In an editorial yesterday entitled "The Rule of Law Prevails," the Los Angeles Times argued that the Supreme Court's refusal to accept for review the D.C. Circuit Court of Appeals' ruling that disallowed disgorgement as a remedy in the DOJ's civil RICO case against the tobacco companies was appropriate and just, as it allows the rule of law to govern the case.
According to the editorial: "The Justice Department's effort to recoup the industry's past profits in a civil suit brought under the Racketeer Influenced Organizations Act was a classic example of overreach. ... Congress clearly meant for the so-called disgorgement of ill-gotten gains to be a remedy available to the prosecution only in criminal RICO cases, where the government has to prove its case beyond a reasonable doubt before a jury. In its civil case against the cigarette makers, the government faces a lower burden of proof. As the appellate court rightly ruled, under the RICO law, remedies in civil cases are limited to forward-looking behavior. So the government can seek billions from the tobacco companies to fund new smoking cessation programs, for example, but it cannot attempt to recover past profits."
The Rest of the Story
I think the L.A. Times expresses a sentiment that anti-smoking advocates would be wise to pay attention to: that there is a value we place in society on the rule of law prevailing, even when our gut feelings and emotions may wish for a different outcome.
Many anti-smoking advocates are angry (and appropriately so) at the tobacco companies for their actions over the past five decades which have led to the addiction of smokers and many thousands of deaths. And they would like to see justice served, which is also an entirely appropriate sentiment.
However, I think it's important to realize that justice is not served and will not be served by the inappropriate application of the law against the tobacco companies or by the improper interpretation of the law by the courts in order to help society achieve its considered judgments against the industry, no matter how appropriate those judgments may be.
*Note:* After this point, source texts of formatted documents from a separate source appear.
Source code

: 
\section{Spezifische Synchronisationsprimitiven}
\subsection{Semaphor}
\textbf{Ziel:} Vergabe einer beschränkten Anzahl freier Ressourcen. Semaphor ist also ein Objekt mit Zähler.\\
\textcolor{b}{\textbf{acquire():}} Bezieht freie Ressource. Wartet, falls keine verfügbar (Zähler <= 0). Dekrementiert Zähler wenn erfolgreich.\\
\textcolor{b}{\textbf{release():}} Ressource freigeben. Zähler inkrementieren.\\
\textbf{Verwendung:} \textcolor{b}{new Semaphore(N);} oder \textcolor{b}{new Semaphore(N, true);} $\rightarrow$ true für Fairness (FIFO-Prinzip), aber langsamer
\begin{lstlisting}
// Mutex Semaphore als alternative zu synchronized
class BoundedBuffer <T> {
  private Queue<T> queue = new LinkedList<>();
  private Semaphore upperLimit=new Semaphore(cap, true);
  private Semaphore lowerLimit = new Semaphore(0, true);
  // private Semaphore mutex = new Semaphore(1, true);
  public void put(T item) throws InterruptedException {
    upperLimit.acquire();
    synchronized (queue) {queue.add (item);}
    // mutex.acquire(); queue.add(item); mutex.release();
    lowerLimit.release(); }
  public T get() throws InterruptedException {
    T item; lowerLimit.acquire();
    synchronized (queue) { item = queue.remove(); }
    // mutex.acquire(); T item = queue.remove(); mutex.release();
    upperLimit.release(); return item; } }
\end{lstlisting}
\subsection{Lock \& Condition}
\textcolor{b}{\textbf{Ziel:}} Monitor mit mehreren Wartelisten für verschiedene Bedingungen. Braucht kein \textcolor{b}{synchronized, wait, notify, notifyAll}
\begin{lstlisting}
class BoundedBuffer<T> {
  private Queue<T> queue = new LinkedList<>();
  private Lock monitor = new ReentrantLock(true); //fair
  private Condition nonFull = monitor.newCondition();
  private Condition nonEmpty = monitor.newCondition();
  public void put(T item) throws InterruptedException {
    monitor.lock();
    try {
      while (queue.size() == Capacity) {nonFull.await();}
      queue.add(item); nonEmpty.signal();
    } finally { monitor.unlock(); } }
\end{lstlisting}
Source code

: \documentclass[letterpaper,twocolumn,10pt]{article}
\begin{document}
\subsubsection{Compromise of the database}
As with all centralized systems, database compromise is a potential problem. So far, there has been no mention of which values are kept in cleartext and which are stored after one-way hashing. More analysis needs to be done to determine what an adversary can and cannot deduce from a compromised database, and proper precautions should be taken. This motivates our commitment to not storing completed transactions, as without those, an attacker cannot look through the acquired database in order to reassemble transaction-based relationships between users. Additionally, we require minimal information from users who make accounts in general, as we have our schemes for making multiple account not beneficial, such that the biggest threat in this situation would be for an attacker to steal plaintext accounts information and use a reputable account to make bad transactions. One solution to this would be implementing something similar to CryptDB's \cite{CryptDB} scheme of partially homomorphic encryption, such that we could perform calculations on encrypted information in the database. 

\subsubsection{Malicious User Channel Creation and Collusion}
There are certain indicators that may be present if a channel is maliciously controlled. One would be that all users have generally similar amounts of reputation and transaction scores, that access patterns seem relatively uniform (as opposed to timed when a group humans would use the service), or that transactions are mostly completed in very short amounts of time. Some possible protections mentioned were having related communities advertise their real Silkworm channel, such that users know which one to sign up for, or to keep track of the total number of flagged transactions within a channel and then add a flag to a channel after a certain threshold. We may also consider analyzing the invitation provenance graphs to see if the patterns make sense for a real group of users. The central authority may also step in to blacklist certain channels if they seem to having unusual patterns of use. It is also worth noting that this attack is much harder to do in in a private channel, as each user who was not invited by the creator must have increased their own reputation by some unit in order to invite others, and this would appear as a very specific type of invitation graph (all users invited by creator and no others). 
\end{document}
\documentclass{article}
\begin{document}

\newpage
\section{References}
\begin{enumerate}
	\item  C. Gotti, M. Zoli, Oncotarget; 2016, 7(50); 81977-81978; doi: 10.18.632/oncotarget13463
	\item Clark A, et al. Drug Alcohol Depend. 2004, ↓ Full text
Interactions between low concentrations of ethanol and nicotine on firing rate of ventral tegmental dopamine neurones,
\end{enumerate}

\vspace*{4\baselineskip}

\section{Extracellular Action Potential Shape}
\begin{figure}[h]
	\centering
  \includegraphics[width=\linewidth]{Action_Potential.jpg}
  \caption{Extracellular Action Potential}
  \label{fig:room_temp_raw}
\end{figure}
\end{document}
Public figures, and that includes public health practitioners, must seek remedies to this problem that are consistent with the law of the land.
So the sentiment that the L.A. Times is expressing is also an entirely appropriate one: that under the RICO law under which this case is being tried, it is very clear that forward-looking civil remedies are required; thus, disgorgement of past profits is not allowable and by not reviewing the appellate court's decision at this time, justice has been served (at least temporarily - since the Court could agree to review the decision at a later date).
Even people who we are absolutely convinced are criminals are entitled to a fair trial. Even mass murderers are entitled to the defenses that the law has to offer. It's an important part of our system of justice. In fact, in many ways, this is what ensures freedom and individual rights in a democracy.
Look at the concerns that are being expressed over the trial of Saddam Hussein. Here is a guy who is apparently so heinous that we justified killing nearly 2,000 U.S. soldiers to get him out of power, and the only concern that is being expressed about his trial is that not enough safeguards are being taken to ensure that he has a fair trial and that his rights as a defendant are not violated. Human Rights Watch is observing every aspect of the trial and was extremely "troubled" by what was going on.
That is distasteful to me. It makes me sick to think about. Here we have an individual who committed the worst imaginable crimes against humanity and killed thousands of his own people and the only thing we're worried about is that we are not too quick to sentence him. Nevertheless, it is a necessary measure to maintain the integrity of human rights throughout the world.
If public health practitioners and anti-smoking advocates are truly interested in maintaining the integrity of our legal system, the system by which citizens are able to pursue justice, then I think they should show more of an interest in making sure that the remedies they are seeking are appropriate under the law, and less of an interest in trying to extract the highest possible penalties they can think of asking for when it has been made very clear to them that such penalties are not permissible.
I think the L.A. Times is right on track in its opinion, but I don't think it went far enough. While it is true that according to the appeals court, remedies in civil RICO cases must be forward-looking, that is certainly not a sufficient criterion. They also must serve to prevent and restrain future RICO violations.
Funding new smoking cessation programs does not do that. Thus, it is not allowable under RICO. The government cannot "seek billions from the tobacco companies to fund new smoking cessation programs." It is simply not consistent with the law.
One minor note before concluding: I think the L.A. Times probably made a little too much out of the Supreme Court's failure to review the case at this time. I don't think that decision necessarily reflects a feeling that it is very unlikely that the Court would overturn the appellate court's decision. I think it's entirely possible that the Court simply has no interest in considering this issue in the middle of the case, before there has even been a ruling from the District Court. Ultimately, if the Supreme Court upholds the Appeals Court decision, then I think the rule of law will have prevailed. The final outcome is net yet clear.
The rest of the story suggests that despite how strongly anti-smoking advocates may feel about the actions of the tobacco companies, our system of justice still requires that remedies be sought which are consistent with the law of the land. As much as we might like to see the tobacco companies punished, it is inappropriate to seek punishment that is not allowable under the law, and ultimately, it undermines, rather than enhances, our investment in justice.